▶ **About this task**: Report, as a bare number, how many lines of the entries below contain "StringTok".

[Saved entries]

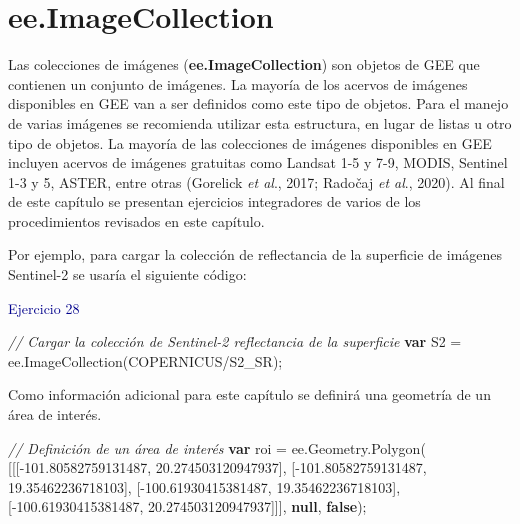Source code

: \documentclass[
  12pt,
  letterpaper,
  twoside]{book}
\newenvironment{Shaded}{\begin{snugshade}}{\end{snugshade}}
\newcommand{\AttributeTok}[1]{\textcolor[rgb]{0.48,0.12,0.64}{#1}}
\newcommand{\CommentTok}[1]{\textcolor[rgb]{0.24,0.58,0.00}{\textit{#1}}}
\newcommand{\FloatTok}[1]{\textcolor[rgb]{0.28,0.53,0.93}{#1}}
\newcommand{\FunctionTok}[1]{\textcolor[rgb]{0.48,0.12,0.64}{#1}}
\newcommand{\KeywordTok}[1]{\textcolor[rgb]{0.00,0.00,0.00}{\textbf{#1}}}
\newcommand{\NormalTok}[1]{#1}
\newcommand{\OperatorTok}[1]{\textcolor[rgb]{0.00,0.00,0.00}{#1}}
\newcommand{\StringTok}[1]{\textcolor[rgb]{0.87,0.29,0.22}{#1}}
\newcommand\boldpurple[1]{\textcolor{darkpurple}{\textbf{#1}}}
\begin{document}
\newpage

\hypertarget{ee.imagecollection-1}{%
\chapter{ee.ImageCollection}\label{ee.imagecollection-1}}

Las colecciones de imágenes (\boldpurple{ee.ImageCollection}) son objetos de GEE que contienen un conjunto de imágenes. La mayoría de los acervos de imágenes disponibles en GEE van a ser definidos como este tipo de objetos. Para el manejo de varias imágenes se recomienda utilizar esta estructura, en lugar de listas u otro tipo de objetos. La mayoría de las colecciones de imágenes disponibles en GEE incluyen acervos de imágenes gratuitas como Landsat 1-5 y 7-9, MODIS, Sentinel 1-3 y 5, ASTER, entre otras (Gorelick \emph{et al}., 2017; Radočaj \emph{et al}., 2020). Al final de este capítulo se presentan ejercicios integradores de varios de los procedimientos revisados en este capítulo.

Por ejemplo, para cargar la colección de reflectancia de la superficie de imágenes Sentinel-2 se usaría el siguiente código:

\textcolor{darkblue}{Ejercicio 28}

\begin{Shaded}
\begin{Highlighting}[]
\CommentTok{// Cargar la colección de Sentinel{-}2 reflectancia de la superficie}
\KeywordTok{var}\NormalTok{ S2 }\OperatorTok{=}\NormalTok{ ee}\OperatorTok{.}\FunctionTok{ImageCollection}\NormalTok{(}\StringTok{\textquotesingle{}COPERNICUS/S2\_SR\textquotesingle{}}\NormalTok{)}\OperatorTok{;}
\end{Highlighting}
\end{Shaded}

Como información adicional para este capítulo se definirá una geometría de un área de interés.

\begin{Shaded}
\begin{Highlighting}[]
\CommentTok{// Definición de un área de interés}
\KeywordTok{var}\NormalTok{ roi }\OperatorTok{=}\NormalTok{ ee}\OperatorTok{.}\AttributeTok{Geometry}\OperatorTok{.}\FunctionTok{Polygon}\NormalTok{(}
\NormalTok{        [[[}\OperatorTok{{-}}\FloatTok{101.80582759131487}\OperatorTok{,} \FloatTok{20.274503120947937}\NormalTok{]}\OperatorTok{,}
\NormalTok{          [}\OperatorTok{{-}}\FloatTok{101.80582759131487}\OperatorTok{,} \FloatTok{19.35462236718103}\NormalTok{]}\OperatorTok{,}
\NormalTok{          [}\OperatorTok{{-}}\FloatTok{100.61930415381487}\OperatorTok{,} \FloatTok{19.35462236718103}\NormalTok{]}\OperatorTok{,}
\NormalTok{          [}\OperatorTok{{-}}\FloatTok{100.61930415381487}\OperatorTok{,} \FloatTok{20.274503120947937}\NormalTok{]]]}\OperatorTok{,} \KeywordTok{null}\OperatorTok{,} \KeywordTok{false}\NormalTok{)}\OperatorTok{;}
\end{Highlighting}
\end{Shaded}
\end{document}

▶ **Response box**: 2